Po wczorajszym zerwaniu przez pielęgniarski związek rozmów z rządem, siostry kontynuują strajki, głodówki i okupacje. Przed południem siostry wyszły na ulice Katowic. Od ponad dwóch tygodni pielęgniarki z Lublina okupują regionalną kasę chorych.

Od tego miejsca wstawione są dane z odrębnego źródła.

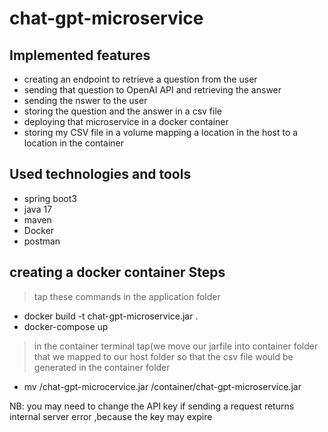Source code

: # chat-gpt-microservice


## Implemented features
* creating an endpoint to retrieve a question from the user 
* sending that question to OpenAI API and retrieving the answer
* sending the nswer to the user 
* storing the question and the answer in a csv file
* deploying that microservice in a docker container 
* storing my CSV file in a volume mapping a location in the host to a location in the container 

## Used technologies and tools 

- spring boot3
- java 17
- maven
- Docker
- postman


## creating a docker container Steps

> tap these commands in the application folder 

* docker build -t chat-gpt-microservice.jar .
* docker-compose up
> in the container terminal tap(we move our jarfile into container folder that we mapped to our host folder so that the csv file would be generated in the container  folder 
* mv /chat-gpt-microcervice.jar /container/chat-gpt-microservice.jar

 NB: you may need to change the API key if sending a request returns internal server error ,because the key may expire 





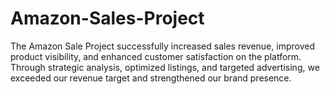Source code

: # Amazon-Sales-Project
The Amazon Sale Project successfully increased sales revenue, improved product visibility, and enhanced customer satisfaction on the platform. Through strategic analysis, optimized listings, and targeted advertising, we exceeded our revenue target and strengthened our brand presence.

Przed południem siostry zablokowały centrum Katowic. W kilku punktach miasta kilkaset sióstr przechodziło przez przejścia dla pieszych. Pielęgniarki całkowicie wstrzymały ruch uliczny. Policjanci musieli kierować samochody na objazdy. Kiedy siostry zaczynały swój protest kierowcy nie kryli wzburzenia. Jedni krzyczeli, inni trąbili zmuszając pielęgniarki do opuszczenia pasów. W pewnej chwili na przejściu wytworzyła się luka, kilku kierowców gwałtownie ruszyło z miejsca. Na szczęście nikomu nic się nie stało. Siostry rozumieją oburzenie kierowców, ale "niestety społeczeństwo musi troszeczkę ucierpieć, nad czym my również ubolewamy" - powiedziała jedna z protestujących. W tej chwili ruch w centrum Katowic powoli wraca do normy.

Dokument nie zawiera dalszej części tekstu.